Below are lines of records; copy exactly those from the one containing "- **SLA Indicators**: Visual" through the one containing "with id 'maven'", leaving the pictures behind.

_Stored data_.
--------------------------------

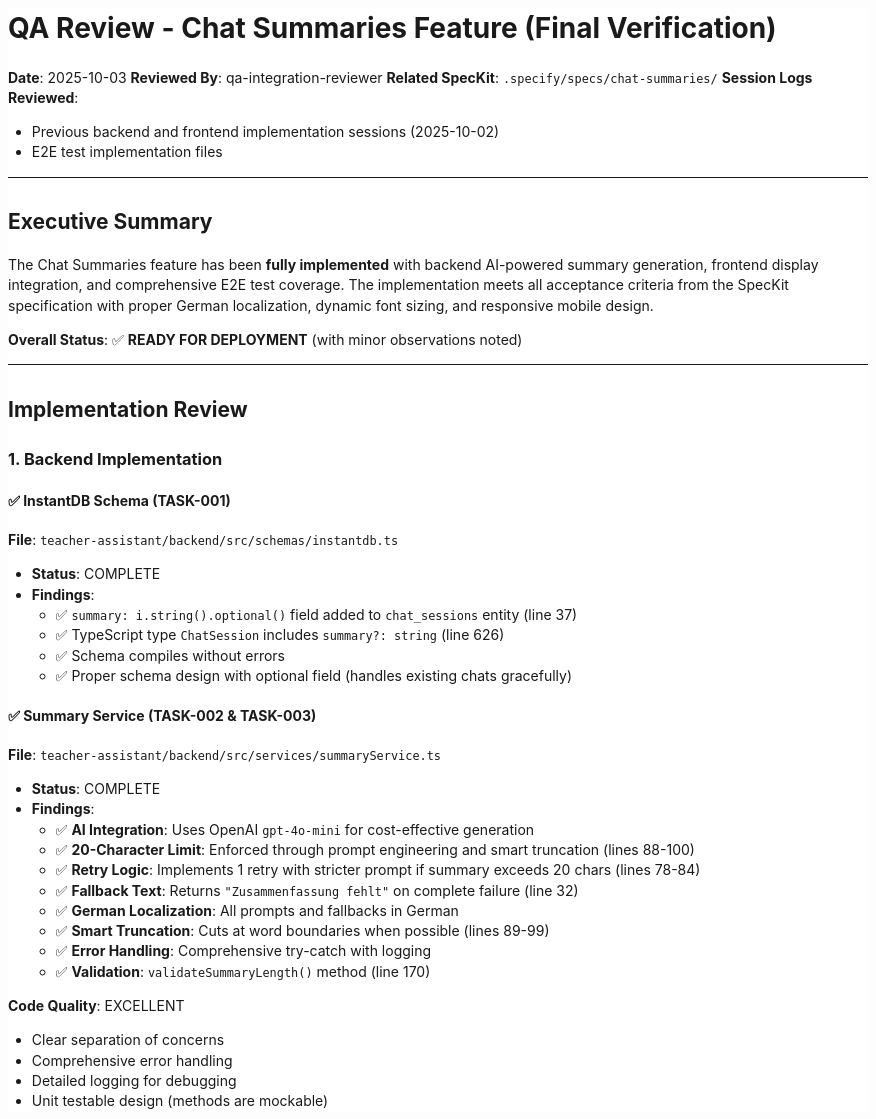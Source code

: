 # QA Review - Chat Summaries Feature (Final Verification)

**Date**: 2025-10-03
**Reviewed By**: qa-integration-reviewer
**Related SpecKit**: `.specify/specs/chat-summaries/`
**Session Logs Reviewed**:
- Previous backend and frontend implementation sessions (2025-10-02)
- E2E test implementation files

---

## Executive Summary

The Chat Summaries feature has been **fully implemented** with backend AI-powered summary generation, frontend display integration, and comprehensive E2E test coverage. The implementation meets all acceptance criteria from the SpecKit specification with proper German localization, dynamic font sizing, and responsive mobile design.

**Overall Status**: ✅ **READY FOR DEPLOYMENT** (with minor observations noted)

---

## Implementation Review

### 1. Backend Implementation

#### ✅ InstantDB Schema (TASK-001)
**File**: `teacher-assistant/backend/src/schemas/instantdb.ts`
- **Status**: COMPLETE
- **Findings**:
  - ✅ `summary: i.string().optional()` field added to `chat_sessions` entity (line 37)
  - ✅ TypeScript type `ChatSession` includes `summary?: string` (line 626)
  - ✅ Schema compiles without errors
  - ✅ Proper schema design with optional field (handles existing chats gracefully)

#### ✅ Summary Service (TASK-002 & TASK-003)
**File**: `teacher-assistant/backend/src/services/summaryService.ts`
- **Status**: COMPLETE
- **Findings**:
  - ✅ **AI Integration**: Uses OpenAI `gpt-4o-mini` for cost-effective generation
  - ✅ **20-Character Limit**: Enforced through prompt engineering and smart truncation (lines 88-100)
  - ✅ **Retry Logic**: Implements 1 retry with stricter prompt if summary exceeds 20 chars (lines 78-84)
  - ✅ **Fallback Text**: Returns `"Zusammenfassung fehlt"` on complete failure (line 32)
  - ✅ **German Localization**: All prompts and fallbacks in German
  - ✅ **Smart Truncation**: Cuts at word boundaries when possible (lines 89-99)
  - ✅ **Error Handling**: Comprehensive try-catch with logging
  - ✅ **Validation**: `validateSummaryLength()` method (line 170)

**Code Quality**: EXCELLENT
- Clear separation of concerns
- Comprehensive error handling
- Detailed logging for debugging
- Unit testable design (methods are mockable)
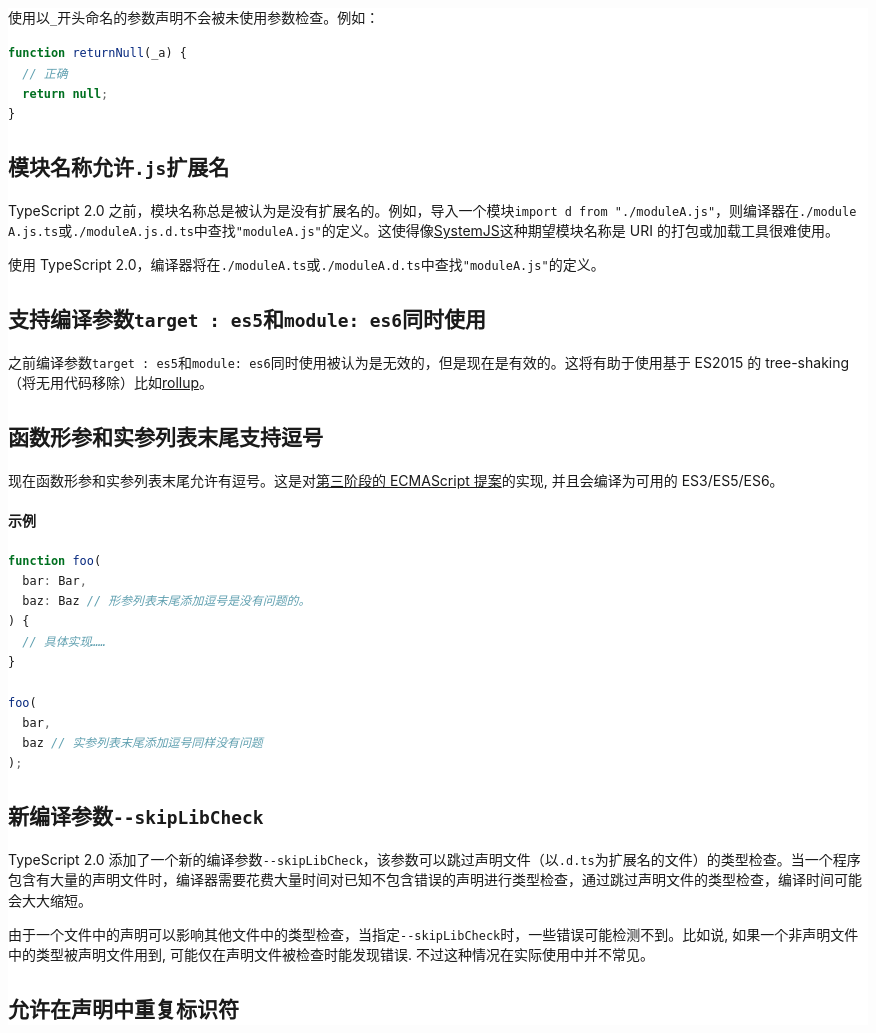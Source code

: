 使用以`_`开头命名的参数声明不会被未使用参数检查。例如：

```typescript
function returnNull(_a) {
  // 正确
  return null;
}
```

## 模块名称允许`.js`扩展名

TypeScript 2.0 之前，模块名称总是被认为是没有扩展名的。例如，导入一个模块`import d from "./moduleA.js"`，则编译器在`./moduleA.js.ts`或`./moduleA.js.d.ts`中查找`"moduleA.js"`的定义。这使得像[SystemJS](https://github.com/systemjs/systemjs)这种期望模块名称是 URI 的打包或加载工具很难使用。

使用 TypeScript 2.0，编译器将在`./moduleA.ts`或`./moduleA.d.ts`中查找`"moduleA.js"`的定义。

## 支持编译参数`target : es5`和`module: es6`同时使用

之前编译参数`target : es5`和`module: es6`同时使用被认为是无效的，但是现在是有效的。这将有助于使用基于 ES2015 的 tree-shaking（将无用代码移除）比如[rollup](https://github.com/rollup/rollup)。

## 函数形参和实参列表末尾支持逗号

现在函数形参和实参列表末尾允许有逗号。这是对[第三阶段的 ECMAScript 提案](https://jeffmo.github.io/es-trailing-function-commas/)的实现, 并且会编译为可用的 ES3/ES5/ES6。

#### 示例

```typescript
function foo(
  bar: Bar,
  baz: Baz // 形参列表末尾添加逗号是没有问题的。
) {
  // 具体实现……
}

foo(
  bar,
  baz // 实参列表末尾添加逗号同样没有问题
);
```

## 新编译参数`--skipLibCheck`

TypeScript 2.0 添加了一个新的编译参数`--skipLibCheck`，该参数可以跳过声明文件（以`.d.ts`为扩展名的文件）的类型检查。当一个程序包含有大量的声明文件时，编译器需要花费大量时间对已知不包含错误的声明进行类型检查，通过跳过声明文件的类型检查，编译时间可能会大大缩短。

由于一个文件中的声明可以影响其他文件中的类型检查，当指定`--skipLibCheck`时，一些错误可能检测不到。比如说, 如果一个非声明文件中的类型被声明文件用到, 可能仅在声明文件被检查时能发现错误. 不过这种情况在实际使用中并不常见。

## 允许在声明中重复标识符
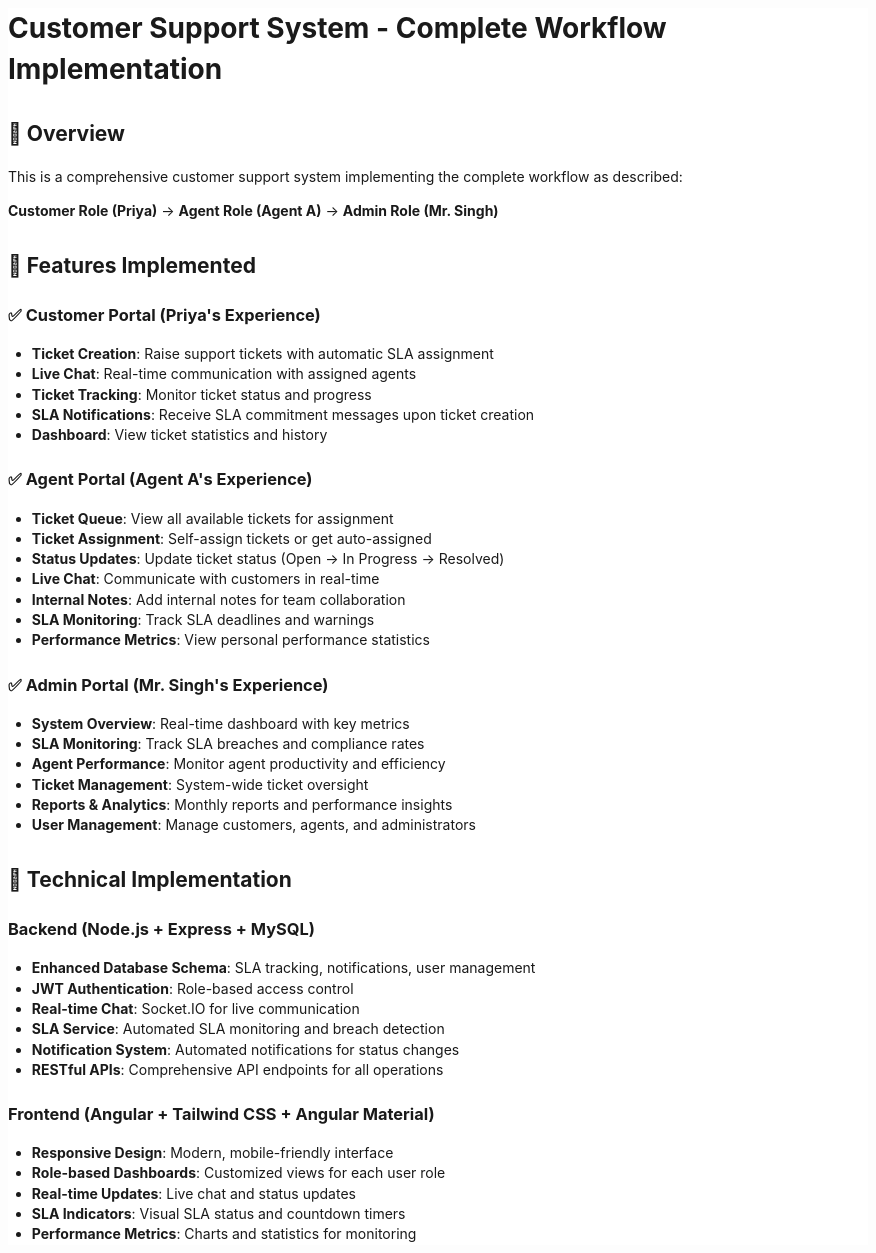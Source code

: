 # Customer Support System - Complete Workflow Implementation

## 🎯 Overview

This is a comprehensive customer support system implementing the complete workflow as described:

**Customer Role (Priya)** → **Agent Role (Agent A)** → **Admin Role (Mr. Singh)**

## 🚀 Features Implemented

### ✅ Customer Portal (Priya's Experience)
- **Ticket Creation**: Raise support tickets with automatic SLA assignment
- **Live Chat**: Real-time communication with assigned agents
- **Ticket Tracking**: Monitor ticket status and progress
- **SLA Notifications**: Receive SLA commitment messages upon ticket creation
- **Dashboard**: View ticket statistics and history

### ✅ Agent Portal (Agent A's Experience)
- **Ticket Queue**: View all available tickets for assignment
- **Ticket Assignment**: Self-assign tickets or get auto-assigned
- **Status Updates**: Update ticket status (Open → In Progress → Resolved)
- **Live Chat**: Communicate with customers in real-time
- **Internal Notes**: Add internal notes for team collaboration
- **SLA Monitoring**: Track SLA deadlines and warnings
- **Performance Metrics**: View personal performance statistics

### ✅ Admin Portal (Mr. Singh's Experience)
- **System Overview**: Real-time dashboard with key metrics
- **SLA Monitoring**: Track SLA breaches and compliance rates
- **Agent Performance**: Monitor agent productivity and efficiency
- **Ticket Management**: System-wide ticket oversight
- **Reports & Analytics**: Monthly reports and performance insights
- **User Management**: Manage customers, agents, and administrators

## 🔧 Technical Implementation

### Backend (Node.js + Express + MySQL)
- **Enhanced Database Schema**: SLA tracking, notifications, user management
- **JWT Authentication**: Role-based access control
- **Real-time Chat**: Socket.IO for live communication
- **SLA Service**: Automated SLA monitoring and breach detection
- **Notification System**: Automated notifications for status changes
- **RESTful APIs**: Comprehensive API endpoints for all operations

### Frontend (Angular + Tailwind CSS + Angular Material)
- **Responsive Design**: Modern, mobile-friendly interface
- **Role-based Dashboards**: Customized views for each user role
- **Real-time Updates**: Live chat and status updates
- **SLA Indicators**: Visual SLA status and countdown timers
- **Performance Metrics**: Charts and statistics for monitoring
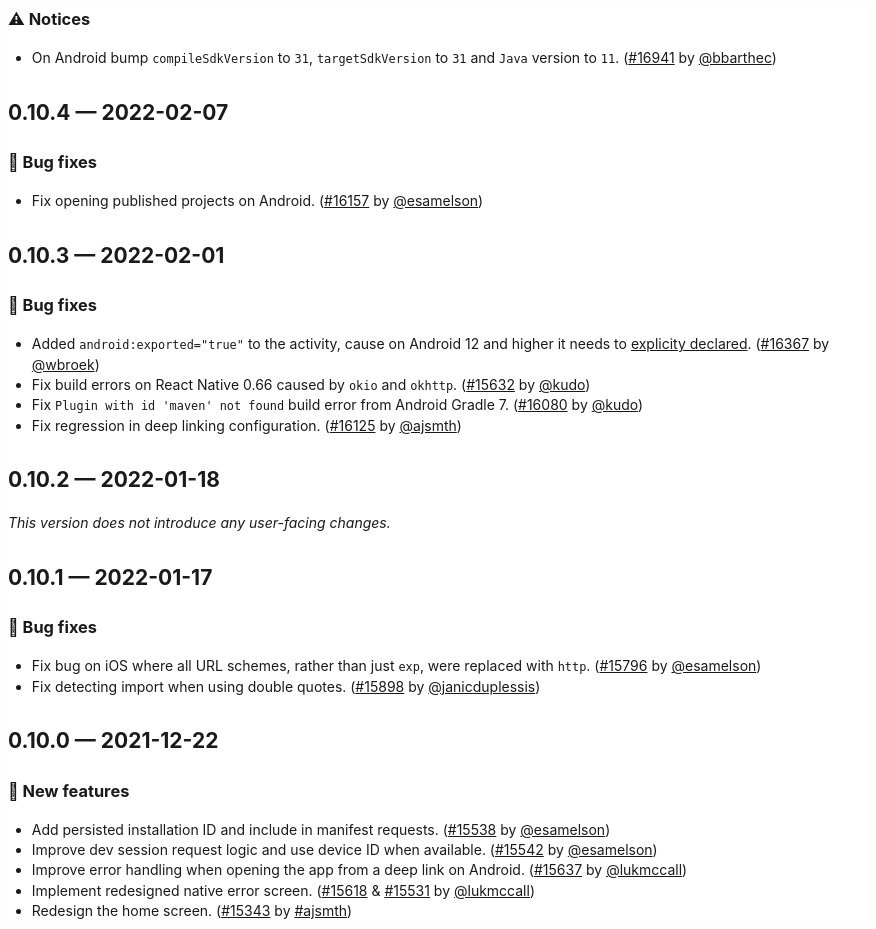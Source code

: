### ⚠️ Notices

- On Android bump `compileSdkVersion` to `31`, `targetSdkVersion` to `31` and `Java` version to `11`. ([#16941](https://github.com/expo/expo/pull/16941) by [@bbarthec](https://github.com/bbarthec))

## 0.10.4 — 2022-02-07

### 🐛 Bug fixes

- Fix opening published projects on Android. ([#16157](https://github.com/expo/expo/pull/16157) by [@esamelson](https://github.com/esamelson))

## 0.10.3 — 2022-02-01

### 🐛 Bug fixes

- Added `android:exported="true"` to the activity, cause on Android 12 and higher it needs to [explicity declared](https://developer.android.com/about/versions/12/behavior-changes-12#exported). ([#16367](https://github.com/expo/expo/pull/16367) by [@wbroek](https://github.com/wbroek))
- Fix build errors on React Native 0.66 caused by `okio` and `okhttp`. ([#15632](https://github.com/expo/expo/pull/15632) by [@kudo](https://github.com/kudo))
- Fix `Plugin with id 'maven' not found` build error from Android Gradle 7. ([#16080](https://github.com/expo/expo/pull/16080) by [@kudo](https://github.com/kudo))
- Fix regression in deep linking configuration. ([#16125](https://github.com/expo/expo/pull/16125) by [@ajsmth](https://github.com/ajsmth))

## 0.10.2 — 2022-01-18

_This version does not introduce any user-facing changes._

## 0.10.1 — 2022-01-17

### 🐛 Bug fixes

- Fix bug on iOS where all URL schemes, rather than just `exp`, were replaced with `http`. ([#15796](https://github.com/expo/expo/pull/15796) by [@esamelson](https://github.com/esamelson))
- Fix detecting import when using double quotes. ([#15898](https://github.com/expo/expo/pull/15898) by [@janicduplessis](https://github.com/janicduplessis))

## 0.10.0 — 2021-12-22

### 🎉 New features

- Add persisted installation ID and include in manifest requests. ([#15538](https://github.com/expo/expo/pull/15538) by [@esamelson](https://github.com/esamelson))
- Improve dev session request logic and use device ID when available. ([#15542](https://github.com/expo/expo/pull/15542) by [@esamelson](https://github.com/esamelson))
- Improve error handling when opening the app from a deep link on Android. ([#15637](https://github.com/expo/expo/pull/15637) by [@lukmccall](https://github.com/lukmccall))
- Implement redesigned native error screen. ([#15618](https://github.com/expo/expo/pull/15618) & [#15531](https://github.com/expo/expo/pull/15531) by [@lukmccall](https://github.com/lukmccall))
- Redesign the home screen. ([#15343](https://github.com/expo/expo/pull/15343) by [#ajsmth](https://github.com/ajsmth))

--------------------------------

_SOLUTION_.
- **SLA Indicators**: Visual SLA status and countdown timers
- **Performance Metrics**: Charts and statistics for monitoring
Source code

:### ⚠️ Notices

- On Android bump `compileSdkVersion` to `31`, `targetSdkVersion` to `31` and `Java` version to `11`. ([#16941](https://github.com/expo/expo/pull/16941) by [@bbarthec](https://github.com/bbarthec))

## 0.10.4 — 2022-02-07

### 🐛 Bug fixes

- Fix opening published projects on Android. ([#16157](https://github.com/expo/expo/pull/16157) by [@esamelson](https://github.com/esamelson))

## 0.10.3 — 2022-02-01

### 🐛 Bug fixes

- Added `android:exported="true"` to the activity, cause on Android 12 and higher it needs to [explicity declared](https://developer.android.com/about/versions/12/behavior-changes-12#exported). ([#16367](https://github.com/expo/expo/pull/16367) by [@wbroek](https://github.com/wbroek))
- Fix build errors on React Native 0.66 caused by `okio` and `okhttp`. ([#15632](https://github.com/expo/expo/pull/15632) by [@kudo](https://github.com/kudo))
- Fix `Plugin with id 'maven' not found` build error from Android Gradle 7. ([#16080](https://github.com/expo/expo/pull/16080) by [@kudo](https://github.com/kudo))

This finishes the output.